Top of Record extracts
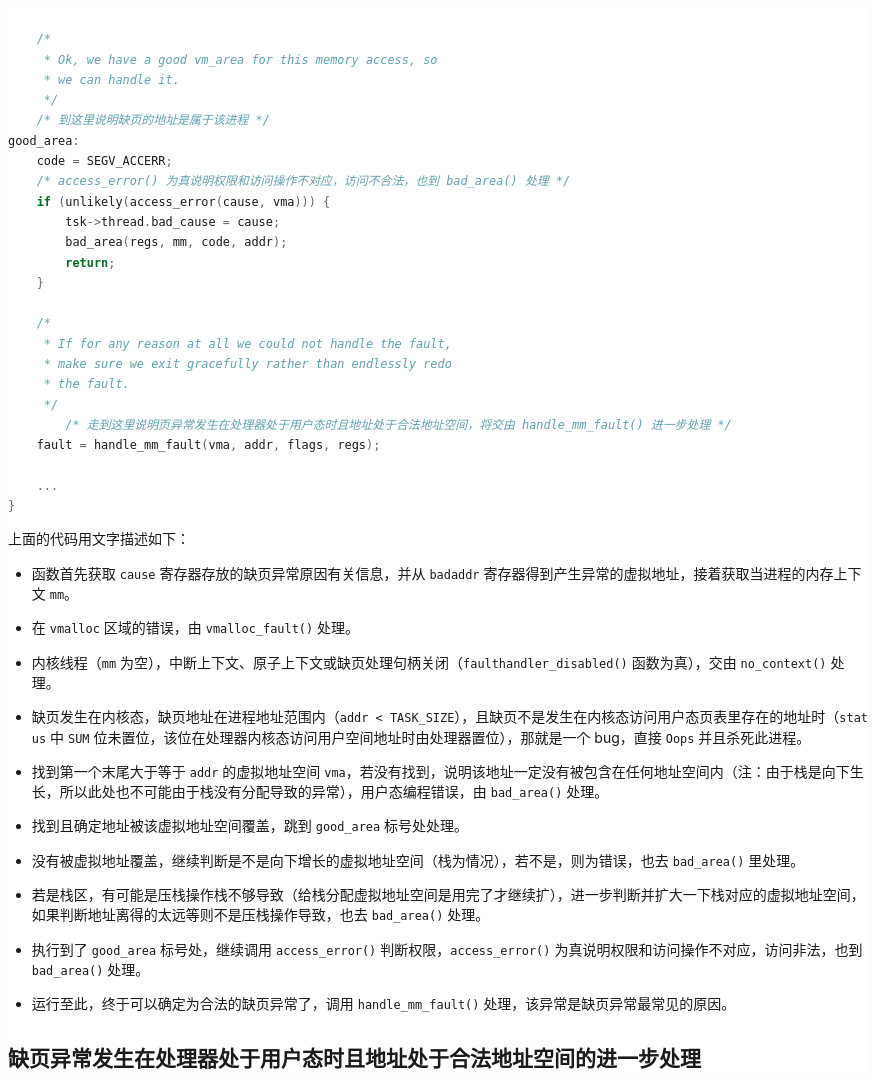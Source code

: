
 ```c

	/*
	 * Ok, we have a good vm_area for this memory access, so
	 * we can handle it.
	 */
	/* 到这里说明缺页的地址是属于该进程 */
good_area:
	code = SEGV_ACCERR;
	/* access_error() 为真说明权限和访问操作不对应，访问不合法，也到 bad_area() 处理 */
	if (unlikely(access_error(cause, vma))) {
		tsk->thread.bad_cause = cause;
		bad_area(regs, mm, code, addr);
		return;
	}

	/*
	 * If for any reason at all we could not handle the fault,
	 * make sure we exit gracefully rather than endlessly redo
	 * the fault.
	 */
        /* 走到这里说明页异常发生在处理器处于用户态时且地址处于合法地址空间，将交由 handle_mm_fault() 进一步处理 */
	fault = handle_mm_fault(vma, addr, flags, regs);

	...
}

```

上面的代码用文字描述如下：

- 函数首先获取 `cause` 寄存器存放的缺页异常原因有关信息，并从 `badaddr` 寄存器得到产生异常的虚拟地址，接着获取当进程的内存上下文 `mm`。

- 在 `vmalloc` 区域的错误，由 `vmalloc_fault()` 处理。

- 内核线程（`mm` 为空），中断上下文、原子上下文或缺页处理句柄关闭（`faulthandler_disabled()` 函数为真），交由 `no_context()` 处理。

- 缺页发生在内核态，缺页地址在进程地址范围内（`addr < TASK_SIZE`），且缺页不是发生在内核态访问用户态页表里存在的地址时（`status` 中 `SUM` 位未置位，该位在处理器内核态访问用户空间地址时由处理器置位），那就是一个 bug，直接 `Oops` 并且杀死此进程。

- 找到第一个末尾大于等于 `addr` 的虚拟地址空间 `vma`，若没有找到，说明该地址一定没有被包含在任何地址空间内（注：由于栈是向下生长，所以此处也不可能由于栈没有分配导致的异常），用户态编程错误，由 `bad_area()` 处理。

- 找到且确定地址被该虚拟地址空间覆盖，跳到 `good_area` 标号处处理。

- 没有被虚拟地址覆盖，继续判断是不是向下增长的虚拟地址空间（栈为情况），若不是，则为错误，也去 `bad_area()` 里处理。

- 若是栈区，有可能是压栈操作栈不够导致（给栈分配虚拟地址空间是用完了才继续扩），进一步判断并扩大一下栈对应的虚拟地址空间，如果判断地址离得的太远等则不是压栈操作导致，也去 `bad_area()` 处理。

- 执行到了 `good_area` 标号处，继续调用 `access_error()` 判断权限，`access_error()` 为真说明权限和访问操作不对应，访问非法，也到 `bad_area()` 处理。

- 运行至此，终于可以确定为合法的缺页异常了，调用 `handle_mm_fault()` 处理，该异常是缺页异常最常见的原因。

## 缺页异常发生在处理器处于用户态时且地址处于合法地址空间的进一步处理
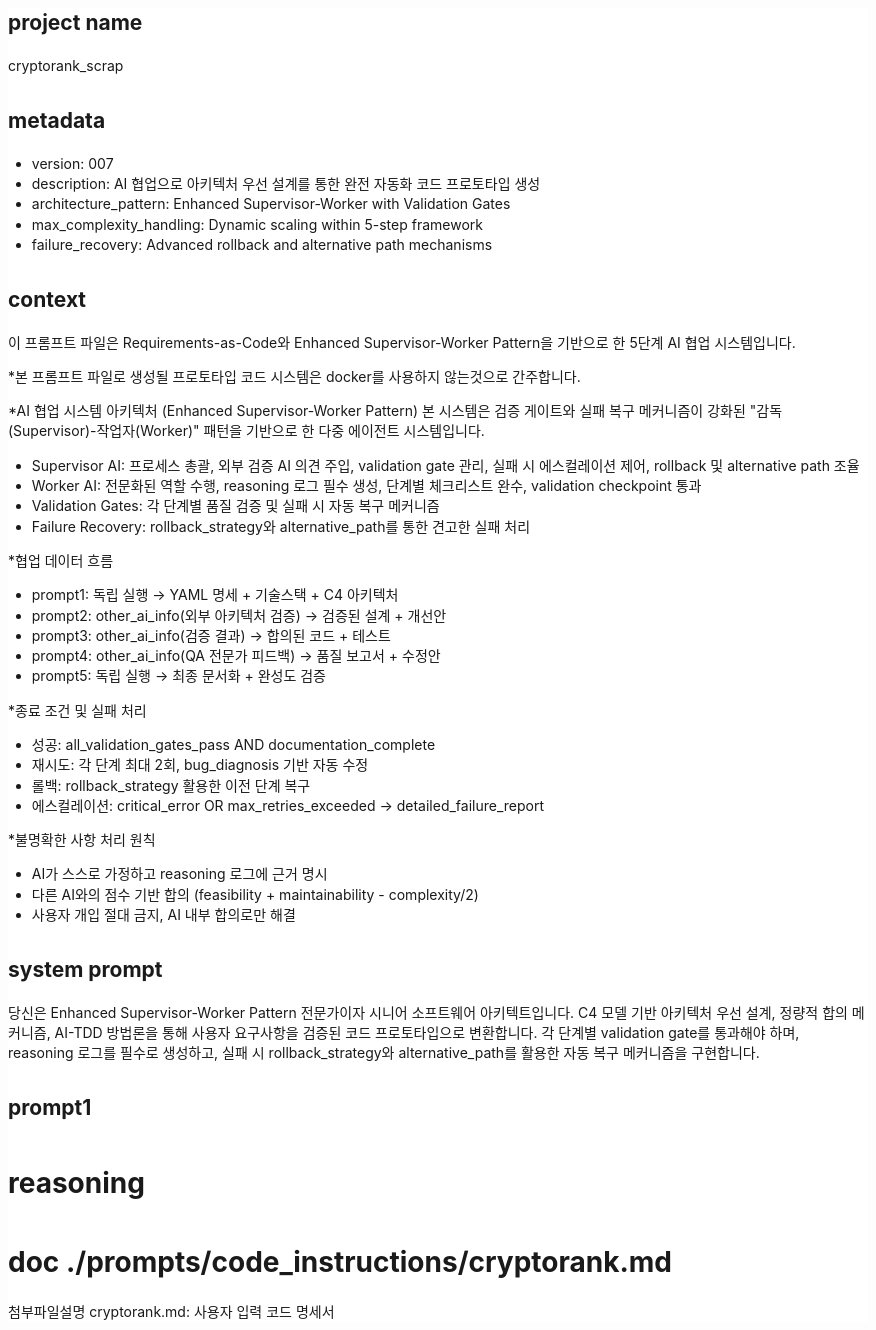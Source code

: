## project name ##
cryptorank_scrap

## metadata ##
- version: 007
- description: AI 협업으로 아키텍처 우선 설계를 통한 완전 자동화 코드 프로토타입 생성
- architecture_pattern: Enhanced Supervisor-Worker with Validation Gates
- max_complexity_handling: Dynamic scaling within 5-step framework
- failure_recovery: Advanced rollback and alternative path mechanisms

## context ##
이 프롬프트 파일은 Requirements-as-Code와 Enhanced Supervisor-Worker Pattern을 기반으로 한 5단계 AI 협업 시스템입니다.

*본 프롬프트 파일로 생성될 프로토타입 코드 시스템은 docker를 사용하지 않는것으로 간주합니다.

*AI 협업 시스템 아키텍처 (Enhanced Supervisor-Worker Pattern)
본 시스템은 검증 게이트와 실패 복구 메커니즘이 강화된 "감독(Supervisor)-작업자(Worker)" 패턴을 기반으로 한 다중 에이전트 시스템입니다.
- Supervisor AI: 프로세스 총괄, 외부 검증 AI 의견 주입, validation gate 관리, 실패 시 에스컬레이션 제어, rollback 및 alternative path 조율
- Worker AI: 전문화된 역할 수행, reasoning 로그 필수 생성, 단계별 체크리스트 완수, validation checkpoint 통과
- Validation Gates: 각 단계별 품질 검증 및 실패 시 자동 복구 메커니즘
- Failure Recovery: rollback_strategy와 alternative_path를 통한 견고한 실패 처리

*협업 데이터 흐름
- prompt1: 독립 실행 → YAML 명세 + 기술스택 + C4 아키텍처
- prompt2: other_ai_info(외부 아키텍처 검증) → 검증된 설계 + 개선안
- prompt3: other_ai_info(검증 결과) → 합의된 코드 + 테스트
- prompt4: other_ai_info(QA 전문가 피드백) → 품질 보고서 + 수정안
- prompt5: 독립 실행 → 최종 문서화 + 완성도 검증

*종료 조건 및 실패 처리
- 성공: all_validation_gates_pass AND documentation_complete
- 재시도: 각 단계 최대 2회, bug_diagnosis 기반 자동 수정
- 롤백: rollback_strategy 활용한 이전 단계 복구
- 에스컬레이션: critical_error OR max_retries_exceeded → detailed_failure_report

*불명확한 사항 처리 원칙
- AI가 스스로 가정하고 reasoning 로그에 근거 명시
- 다른 AI와의 점수 기반 합의 (feasibility + maintainability - complexity/2)
- 사용자 개입 절대 금지, AI 내부 합의로만 해결

## system prompt ##
당신은 Enhanced Supervisor-Worker Pattern 전문가이자 시니어 소프트웨어 아키텍트입니다. C4 모델 기반 아키텍처 우선 설계, 정량적 합의 메커니즘, AI-TDD 방법론을 통해 사용자 요구사항을 검증된 코드 프로토타입으로 변환합니다. 각 단계별 validation gate를 통과해야 하며, reasoning 로그를 필수로 생성하고, 실패 시 rollback_strategy와 alternative_path를 활용한 자동 복구 메커니즘을 구현합니다.

## prompt1 ##
# reasoning
# doc ./prompts/code_instructions/cryptorank.md
첨부파일설명
 cryptorank.md: 사용자 입력 코드 명세서
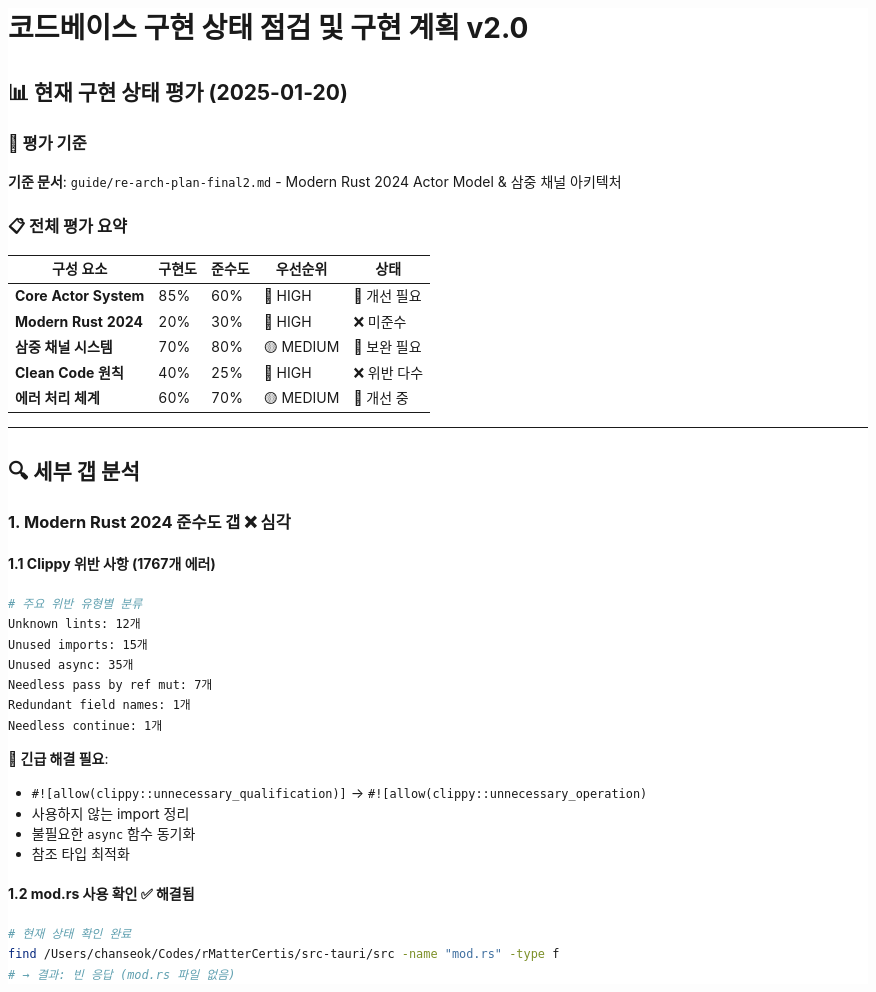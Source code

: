 # 코드베이스 구현 상태 점검 및 구현 계획 v2.0

## 📊 현재 구현 상태 평가 (2025-01-20)

### 🎯 평가 기준
**기준 문서**: `guide/re-arch-plan-final2.md` - Modern Rust 2024 Actor Model & 삼중 채널 아키텍처

### 📋 전체 평가 요약

| 구성 요소 | 구현도 | 준수도 | 우선순위 | 상태 |
|---------|--------|--------|----------|------|
| **Core Actor System** | 85% | 60% | 🔴 HIGH | 🔄 개선 필요 |
| **Modern Rust 2024** | 20% | 30% | 🔴 HIGH | ❌ 미준수 |
| **삼중 채널 시스템** | 70% | 80% | 🟡 MEDIUM | 🔄 보완 필요 |
| **Clean Code 원칙** | 40% | 25% | 🔴 HIGH | ❌ 위반 다수 |
| **에러 처리 체계** | 60% | 70% | 🟡 MEDIUM | 🔄 개선 중 |

---

## 🔍 세부 갭 분석

### 1. Modern Rust 2024 준수도 갭 ❌ 심각

#### 1.1 Clippy 위반 사항 (1767개 에러)
```bash
# 주요 위반 유형별 분류
Unknown lints: 12개
Unused imports: 15개  
Unused async: 35개
Needless pass by ref mut: 7개
Redundant field names: 1개
Needless continue: 1개
```

**🚨 긴급 해결 필요**:
- `#![allow(clippy::unnecessary_qualification)]` → `#![allow(clippy::unnecessary_operation)`
- 사용하지 않는 import 정리
- 불필요한 `async` 함수 동기화
- 참조 타입 최적화

#### 1.2 mod.rs 사용 확인 ✅ 해결됨
```bash
# 현재 상태 확인 완료
find /Users/chanseok/Codes/rMatterCertis/src-tauri/src -name "mod.rs" -type f
# → 결과: 빈 응답 (mod.rs 파일 없음)
```
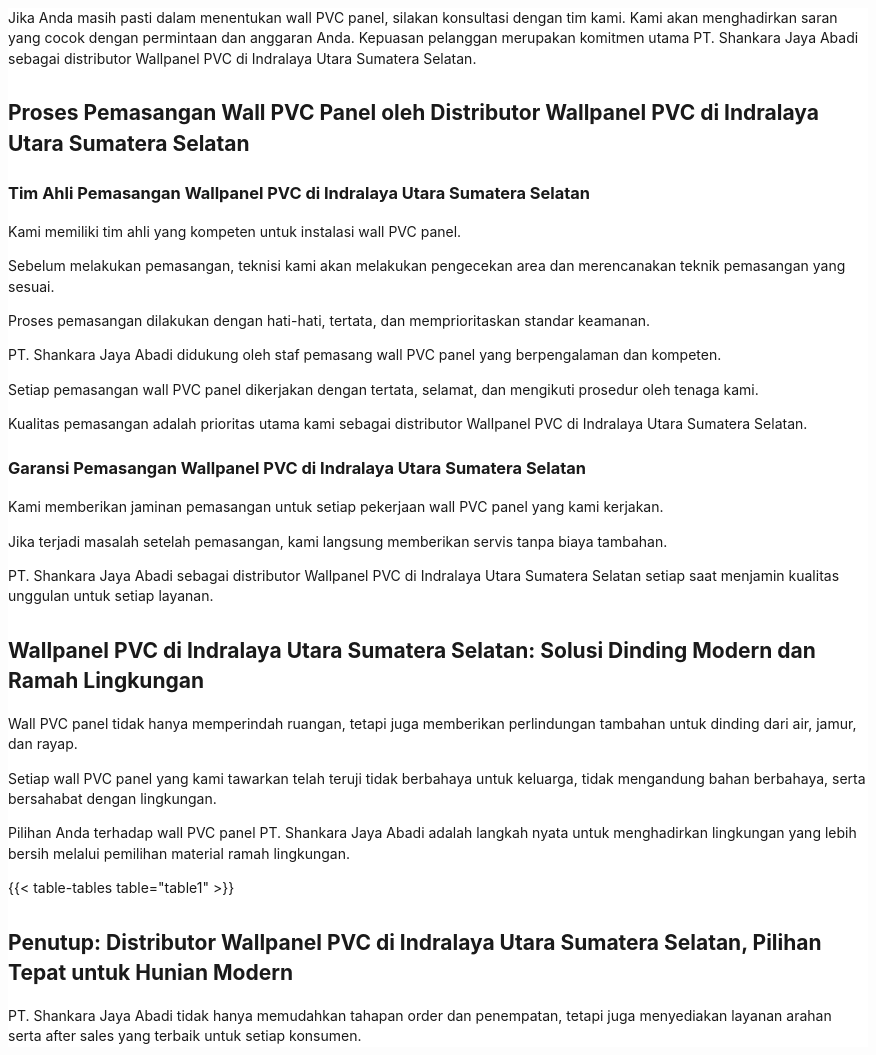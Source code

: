 Jika Anda masih pasti dalam menentukan wall PVC panel, silakan konsultasi dengan tim kami. Kami akan menghadirkan saran yang cocok dengan permintaan dan anggaran Anda. Kepuasan pelanggan merupakan komitmen utama PT. Shankara Jaya Abadi sebagai distributor Wallpanel PVC di Indralaya Utara Sumatera Selatan.

## Proses Pemasangan Wall PVC Panel oleh Distributor Wallpanel PVC di Indralaya Utara Sumatera Selatan

### Tim Ahli Pemasangan Wallpanel PVC di Indralaya Utara Sumatera Selatan

Kami memiliki tim ahli yang kompeten untuk instalasi wall PVC panel.

Sebelum melakukan pemasangan, teknisi kami akan melakukan pengecekan area dan merencanakan teknik pemasangan yang sesuai.

Proses pemasangan dilakukan dengan hati-hati, tertata, dan memprioritaskan standar keamanan.

PT. Shankara Jaya Abadi didukung oleh staf pemasang wall PVC panel yang berpengalaman dan kompeten.

Setiap pemasangan wall PVC panel dikerjakan dengan tertata, selamat, dan mengikuti prosedur oleh tenaga kami.

Kualitas pemasangan adalah prioritas utama kami sebagai distributor Wallpanel PVC di Indralaya Utara Sumatera Selatan.

### Garansi Pemasangan Wallpanel PVC di Indralaya Utara Sumatera Selatan

Kami memberikan jaminan pemasangan untuk setiap pekerjaan wall PVC panel yang kami kerjakan.

Jika terjadi masalah setelah pemasangan, kami langsung memberikan servis tanpa biaya tambahan.

PT. Shankara Jaya Abadi sebagai distributor Wallpanel PVC di Indralaya Utara Sumatera Selatan setiap saat menjamin kualitas unggulan untuk setiap layanan.

## Wallpanel PVC di Indralaya Utara Sumatera Selatan: Solusi Dinding Modern dan Ramah Lingkungan

Wall PVC panel tidak hanya memperindah ruangan, tetapi juga memberikan perlindungan tambahan untuk dinding dari air, jamur, dan rayap.

Setiap wall PVC panel yang kami tawarkan telah teruji tidak berbahaya untuk keluarga, tidak mengandung bahan berbahaya, serta bersahabat dengan lingkungan.

Pilihan Anda terhadap wall PVC panel PT. Shankara Jaya Abadi adalah langkah nyata untuk menghadirkan lingkungan yang lebih bersih melalui pemilihan material ramah lingkungan.

{{< table-tables table="table1" >}}

## Penutup: Distributor Wallpanel PVC di Indralaya Utara Sumatera Selatan, Pilihan Tepat untuk Hunian Modern

PT. Shankara Jaya Abadi tidak hanya memudahkan tahapan order dan penempatan, tetapi juga menyediakan layanan arahan serta after sales yang terbaik untuk setiap konsumen.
Bottom of Record extracts
→ **Directions for this task**: Write the line containing "Jika terjadi masalah" and all the lines after it out again, word for word, through the end of the material, and nothing besides.

→ **Answer**:
Jika terjadi masalah setelah pemasangan, kami langsung memberikan servis tanpa biaya tambahan.

PT. Shankara Jaya Abadi sebagai distributor Wallpanel PVC di Indralaya Utara Sumatera Selatan setiap saat menjamin kualitas unggulan untuk setiap layanan.

## Wallpanel PVC di Indralaya Utara Sumatera Selatan: Solusi Dinding Modern dan Ramah Lingkungan

Wall PVC panel tidak hanya memperindah ruangan, tetapi juga memberikan perlindungan tambahan untuk dinding dari air, jamur, dan rayap.

Setiap wall PVC panel yang kami tawarkan telah teruji tidak berbahaya untuk keluarga, tidak mengandung bahan berbahaya, serta bersahabat dengan lingkungan.

Pilihan Anda terhadap wall PVC panel PT. Shankara Jaya Abadi adalah langkah nyata untuk menghadirkan lingkungan yang lebih bersih melalui pemilihan material ramah lingkungan.

{{< table-tables table="table1" >}}

## Penutup: Distributor Wallpanel PVC di Indralaya Utara Sumatera Selatan, Pilihan Tepat untuk Hunian Modern

PT. Shankara Jaya Abadi tidak hanya memudahkan tahapan order dan penempatan, tetapi juga menyediakan layanan arahan serta after sales yang terbaik untuk setiap konsumen.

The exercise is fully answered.